Records excerpted from a collection
──────
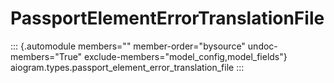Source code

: # PassportElementErrorTranslationFile

::: {.automodule members="" member-order="bysource" undoc-members="True" exclude-members="model_config,model_fields"}
aiogram.types.passport_element_error_translation_file
:::
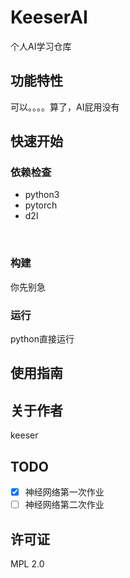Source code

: # KeeserAI
个人AI学习仓库
<br>
## 功能特性
<!-- 描述该项目的核心功能点 -->
可以。。。。算了，AI屁用没有
<br>

## 快速开始

### 依赖检查
- python3
- pytorch
- d2l
<br>

### 构建
你先别急

### 运行
python直接运行
<br>

## 使用指南
<!-- 描述如何使用该项目 -->

## 关于作者
keeser

## TODO
<!-- 接下来的开发/维护计划。 -->
- [x] 神经网络第一次作业
- [ ] 神经网络第二次作业

## 许可证
MPL 2.0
──────
- _WHAT NEEDS TO BE DONE_
Without the images, write out each line of the data verbatim.

- _TASK ANSWER_
Source code

: # PassportElementErrorTranslationFile

::: {.automodule members="" member-order="bysource" undoc-members="True" exclude-members="model_config,model_fields"}
aiogram.types.passport_element_error_translation_file
:::
Source code

: # KeeserAI
个人AI学习仓库
<br>
## 功能特性
<!-- 描述该项目的核心功能点 -->
可以。。。。算了，AI屁用没有
<br>

## 快速开始

### 依赖检查
- python3
- pytorch
- d2l
<br>

### 构建
你先别急

### 运行
python直接运行
<br>

## 使用指南
<!-- 描述如何使用该项目 -->

## 关于作者
keeser

## TODO
<!-- 接下来的开发/维护计划。 -->
- [x] 神经网络第一次作业
- [ ] 神经网络第二次作业

## 许可证
MPL 2.0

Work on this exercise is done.